VMware verschärft den Ton gegenüber Amazon

Uhr | Aktualisiert

Amazon hat ein Plug-in für eine Software von WMware veröffentlicht. Der Virtualisierungssprofi findet das gar nicht gut und schlägt nun in einem Blogeintrag zurück.

"Lassen Sie sich nicht von Import-Tools täuschen, die sich als Hybrid Cloud Management ausgeben" - so lautet der Titel eines Blogeintrags von VMware-CTO Chris Wolf. Er reagiert so auf ein Plug-in, das Amazon für Vcenter von VMware lancierte. Mit der Software ist es zum Beispiel möglich, virtuelle Instanzen, die lokal in Rechenzentren laufen, in die Amazon-Cloud zu verfrachten.

VMware warnt vor Amazon-Lock-in

Wolf beginnt seinen Artikel mit den Anforderungen, die Kunden von WMware heute an eine moderne Cloud-Architektur stellen: Flexibilität, Wahlfreiheit und beständige Verwaltungstools. "Ich erwähne all das, weil Amazon heute ein AWS Management Portal für Vcenter lanciert hat."

Um virtuelle Maschinen in die Amazon-Cloud zu importieren und simple Management-Aufgaben zu erledigen, sei das Plug-in zwar nützlich.
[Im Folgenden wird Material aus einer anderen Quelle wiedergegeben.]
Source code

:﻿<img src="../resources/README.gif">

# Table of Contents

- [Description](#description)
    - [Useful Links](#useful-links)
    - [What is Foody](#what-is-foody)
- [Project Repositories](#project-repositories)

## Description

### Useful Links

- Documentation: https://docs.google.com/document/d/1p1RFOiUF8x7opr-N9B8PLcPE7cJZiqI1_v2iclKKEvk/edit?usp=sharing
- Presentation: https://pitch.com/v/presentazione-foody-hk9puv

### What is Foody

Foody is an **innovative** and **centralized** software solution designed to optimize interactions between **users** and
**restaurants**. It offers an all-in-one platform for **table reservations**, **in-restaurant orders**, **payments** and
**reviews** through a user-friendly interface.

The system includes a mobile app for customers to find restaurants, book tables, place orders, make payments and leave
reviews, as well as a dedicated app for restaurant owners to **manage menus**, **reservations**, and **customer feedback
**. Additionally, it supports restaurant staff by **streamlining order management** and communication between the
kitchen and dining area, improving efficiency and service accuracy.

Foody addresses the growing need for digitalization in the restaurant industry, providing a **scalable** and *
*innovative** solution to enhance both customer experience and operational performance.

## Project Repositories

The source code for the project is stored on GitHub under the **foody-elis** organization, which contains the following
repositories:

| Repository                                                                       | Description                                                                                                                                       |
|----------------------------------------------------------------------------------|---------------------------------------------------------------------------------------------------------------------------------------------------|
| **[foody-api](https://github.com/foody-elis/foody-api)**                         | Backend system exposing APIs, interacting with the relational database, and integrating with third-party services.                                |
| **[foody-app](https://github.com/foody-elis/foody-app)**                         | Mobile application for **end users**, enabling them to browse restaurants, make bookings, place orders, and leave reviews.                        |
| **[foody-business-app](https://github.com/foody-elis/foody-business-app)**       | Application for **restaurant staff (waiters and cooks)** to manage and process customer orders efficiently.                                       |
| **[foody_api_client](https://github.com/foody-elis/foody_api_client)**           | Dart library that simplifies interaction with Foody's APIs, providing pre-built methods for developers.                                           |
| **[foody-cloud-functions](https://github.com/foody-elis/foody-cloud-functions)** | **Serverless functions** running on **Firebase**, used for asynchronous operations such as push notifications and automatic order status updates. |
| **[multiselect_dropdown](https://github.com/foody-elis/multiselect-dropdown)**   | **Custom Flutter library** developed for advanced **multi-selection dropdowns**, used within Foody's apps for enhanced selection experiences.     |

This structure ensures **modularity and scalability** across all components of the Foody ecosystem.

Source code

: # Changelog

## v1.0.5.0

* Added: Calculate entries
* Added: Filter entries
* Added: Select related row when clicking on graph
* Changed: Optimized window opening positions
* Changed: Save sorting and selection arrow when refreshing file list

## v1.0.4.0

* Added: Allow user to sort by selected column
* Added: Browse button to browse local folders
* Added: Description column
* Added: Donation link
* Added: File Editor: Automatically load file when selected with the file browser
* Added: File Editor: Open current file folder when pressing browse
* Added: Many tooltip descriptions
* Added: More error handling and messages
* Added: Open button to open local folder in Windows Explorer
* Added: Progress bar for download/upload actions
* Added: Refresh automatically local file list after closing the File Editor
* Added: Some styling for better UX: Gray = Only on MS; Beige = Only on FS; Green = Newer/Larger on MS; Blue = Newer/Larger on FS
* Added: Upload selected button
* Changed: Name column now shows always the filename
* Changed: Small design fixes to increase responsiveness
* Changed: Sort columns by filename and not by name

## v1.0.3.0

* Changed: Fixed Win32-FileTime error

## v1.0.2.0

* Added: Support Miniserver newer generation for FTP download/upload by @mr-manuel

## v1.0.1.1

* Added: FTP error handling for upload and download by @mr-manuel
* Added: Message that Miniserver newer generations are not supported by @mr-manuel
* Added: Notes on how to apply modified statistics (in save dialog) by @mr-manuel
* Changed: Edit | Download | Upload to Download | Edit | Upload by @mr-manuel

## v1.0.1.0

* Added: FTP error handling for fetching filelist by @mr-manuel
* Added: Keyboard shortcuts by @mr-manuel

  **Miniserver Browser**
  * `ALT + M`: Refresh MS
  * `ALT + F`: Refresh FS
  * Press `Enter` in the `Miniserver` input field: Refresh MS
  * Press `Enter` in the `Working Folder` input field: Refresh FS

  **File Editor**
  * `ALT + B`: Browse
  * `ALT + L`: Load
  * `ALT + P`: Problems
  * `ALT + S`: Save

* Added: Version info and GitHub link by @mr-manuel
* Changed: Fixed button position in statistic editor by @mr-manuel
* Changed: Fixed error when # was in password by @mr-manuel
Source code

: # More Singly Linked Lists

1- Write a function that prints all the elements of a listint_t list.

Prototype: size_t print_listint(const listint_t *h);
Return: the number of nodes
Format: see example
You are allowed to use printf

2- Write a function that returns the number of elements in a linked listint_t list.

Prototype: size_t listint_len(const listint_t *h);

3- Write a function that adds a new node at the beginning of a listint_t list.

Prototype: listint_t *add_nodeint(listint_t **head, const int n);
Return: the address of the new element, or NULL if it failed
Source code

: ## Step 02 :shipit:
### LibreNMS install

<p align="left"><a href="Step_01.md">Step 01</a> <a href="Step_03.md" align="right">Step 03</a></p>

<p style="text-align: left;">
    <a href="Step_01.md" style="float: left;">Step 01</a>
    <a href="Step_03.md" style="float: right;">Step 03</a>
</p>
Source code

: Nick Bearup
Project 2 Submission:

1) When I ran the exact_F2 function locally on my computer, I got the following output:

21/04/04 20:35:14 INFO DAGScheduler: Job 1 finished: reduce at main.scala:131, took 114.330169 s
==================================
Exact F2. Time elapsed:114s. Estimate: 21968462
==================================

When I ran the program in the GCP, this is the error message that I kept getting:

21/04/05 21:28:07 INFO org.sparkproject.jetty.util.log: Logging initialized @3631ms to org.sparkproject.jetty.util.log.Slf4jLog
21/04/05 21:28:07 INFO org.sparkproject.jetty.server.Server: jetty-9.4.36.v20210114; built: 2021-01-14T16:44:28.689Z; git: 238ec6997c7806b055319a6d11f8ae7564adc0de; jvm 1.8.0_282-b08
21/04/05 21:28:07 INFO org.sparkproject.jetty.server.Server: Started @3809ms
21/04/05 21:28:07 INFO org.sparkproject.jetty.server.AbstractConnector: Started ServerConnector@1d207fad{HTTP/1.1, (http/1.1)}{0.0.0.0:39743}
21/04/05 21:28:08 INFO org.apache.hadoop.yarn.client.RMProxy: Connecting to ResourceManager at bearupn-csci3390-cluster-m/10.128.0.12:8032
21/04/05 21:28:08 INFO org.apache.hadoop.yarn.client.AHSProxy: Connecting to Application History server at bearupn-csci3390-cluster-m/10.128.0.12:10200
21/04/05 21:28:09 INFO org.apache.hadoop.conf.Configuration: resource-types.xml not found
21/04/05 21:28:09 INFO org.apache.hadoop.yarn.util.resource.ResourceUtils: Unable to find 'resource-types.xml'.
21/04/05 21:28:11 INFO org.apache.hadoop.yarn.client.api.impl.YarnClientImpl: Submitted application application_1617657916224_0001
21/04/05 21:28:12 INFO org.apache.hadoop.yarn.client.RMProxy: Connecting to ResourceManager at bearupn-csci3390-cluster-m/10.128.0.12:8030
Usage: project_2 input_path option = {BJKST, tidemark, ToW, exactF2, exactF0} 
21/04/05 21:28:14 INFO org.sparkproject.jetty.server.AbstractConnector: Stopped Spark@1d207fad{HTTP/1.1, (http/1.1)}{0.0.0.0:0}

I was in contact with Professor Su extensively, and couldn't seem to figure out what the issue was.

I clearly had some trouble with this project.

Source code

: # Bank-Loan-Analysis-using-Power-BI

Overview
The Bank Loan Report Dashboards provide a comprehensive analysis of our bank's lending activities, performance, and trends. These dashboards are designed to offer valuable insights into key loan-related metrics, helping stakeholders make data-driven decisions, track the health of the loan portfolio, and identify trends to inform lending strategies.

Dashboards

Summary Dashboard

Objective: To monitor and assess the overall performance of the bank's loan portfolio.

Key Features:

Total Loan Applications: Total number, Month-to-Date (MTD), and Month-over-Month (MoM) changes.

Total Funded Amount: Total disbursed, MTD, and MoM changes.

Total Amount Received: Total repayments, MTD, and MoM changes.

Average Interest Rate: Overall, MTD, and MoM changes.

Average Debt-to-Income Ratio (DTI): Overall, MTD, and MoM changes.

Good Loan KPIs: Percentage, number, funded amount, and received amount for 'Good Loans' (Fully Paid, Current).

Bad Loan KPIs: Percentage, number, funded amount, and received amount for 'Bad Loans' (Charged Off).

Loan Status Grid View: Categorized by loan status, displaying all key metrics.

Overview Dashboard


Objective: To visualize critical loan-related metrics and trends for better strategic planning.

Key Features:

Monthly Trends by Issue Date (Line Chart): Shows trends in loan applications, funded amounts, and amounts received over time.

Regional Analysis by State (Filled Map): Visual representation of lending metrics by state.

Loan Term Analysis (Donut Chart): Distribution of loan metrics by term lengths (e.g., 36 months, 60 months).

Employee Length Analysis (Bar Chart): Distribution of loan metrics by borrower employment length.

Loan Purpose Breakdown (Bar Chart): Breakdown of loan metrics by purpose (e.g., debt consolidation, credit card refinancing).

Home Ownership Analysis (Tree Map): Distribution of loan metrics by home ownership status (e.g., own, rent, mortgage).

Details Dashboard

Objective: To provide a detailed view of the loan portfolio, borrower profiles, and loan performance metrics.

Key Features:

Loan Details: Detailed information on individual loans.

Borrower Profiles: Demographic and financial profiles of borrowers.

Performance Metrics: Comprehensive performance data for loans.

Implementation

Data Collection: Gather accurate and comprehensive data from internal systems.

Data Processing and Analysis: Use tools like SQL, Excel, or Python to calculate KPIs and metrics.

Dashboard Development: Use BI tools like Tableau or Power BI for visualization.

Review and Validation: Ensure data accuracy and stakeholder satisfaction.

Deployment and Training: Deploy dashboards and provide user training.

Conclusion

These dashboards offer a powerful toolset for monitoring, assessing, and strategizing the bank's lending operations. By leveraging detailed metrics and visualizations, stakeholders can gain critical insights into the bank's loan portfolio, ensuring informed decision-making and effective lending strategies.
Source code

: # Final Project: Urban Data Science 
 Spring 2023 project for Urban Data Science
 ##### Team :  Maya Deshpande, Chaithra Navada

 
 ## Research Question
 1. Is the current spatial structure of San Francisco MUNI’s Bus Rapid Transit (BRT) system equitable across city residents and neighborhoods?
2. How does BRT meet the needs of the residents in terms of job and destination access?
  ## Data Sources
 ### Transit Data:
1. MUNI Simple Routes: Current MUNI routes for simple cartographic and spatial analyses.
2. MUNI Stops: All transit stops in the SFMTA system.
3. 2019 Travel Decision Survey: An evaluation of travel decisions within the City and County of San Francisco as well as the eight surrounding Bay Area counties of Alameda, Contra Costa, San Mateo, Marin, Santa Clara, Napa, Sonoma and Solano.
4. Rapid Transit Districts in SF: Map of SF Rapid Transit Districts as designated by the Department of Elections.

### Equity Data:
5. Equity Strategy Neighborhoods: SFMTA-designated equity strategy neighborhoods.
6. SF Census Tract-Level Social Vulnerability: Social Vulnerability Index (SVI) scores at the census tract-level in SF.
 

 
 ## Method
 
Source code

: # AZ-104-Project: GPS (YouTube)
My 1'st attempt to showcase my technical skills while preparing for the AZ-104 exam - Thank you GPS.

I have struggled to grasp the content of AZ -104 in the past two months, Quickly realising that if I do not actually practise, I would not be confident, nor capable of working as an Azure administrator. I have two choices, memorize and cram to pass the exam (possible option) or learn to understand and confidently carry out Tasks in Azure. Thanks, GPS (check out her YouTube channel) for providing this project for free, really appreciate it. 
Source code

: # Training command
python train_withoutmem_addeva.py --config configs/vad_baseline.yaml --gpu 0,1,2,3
Wolle ein Unternehmen seine Workloads aber in einer Region betreiben, wo AWS gar nicht im Angebot stehe, werde es schwierig. Das gleiche gelte für virtuelle Maschinen, die zu einem Outsourcing-Partner, einem anderen Cloud-Provider oder ins eigene Rechenzentrum bugsiert werden müssten. Technisch sei das zwar möglich, doch die Kosten seien oft zu hoch. "Der Service-Stack wird dann wahrscheinlich an proprietäre APIs gebunden sein, und ein Grossteil der Management-Software von Drittanbietern muss ersetzt werden."

Das Plug-in erfülle die Anforderungen einer modernen Cloud nicht, schreibt Wolf - "und das sollte Sie dazu veranlassen, den strategischen Wert des AWS Management Portals zu hinterfragen."

Eine Reaktion von Amazon auf den Blogeintrag blieb bis zum jetzigen Zeitpunkt aus.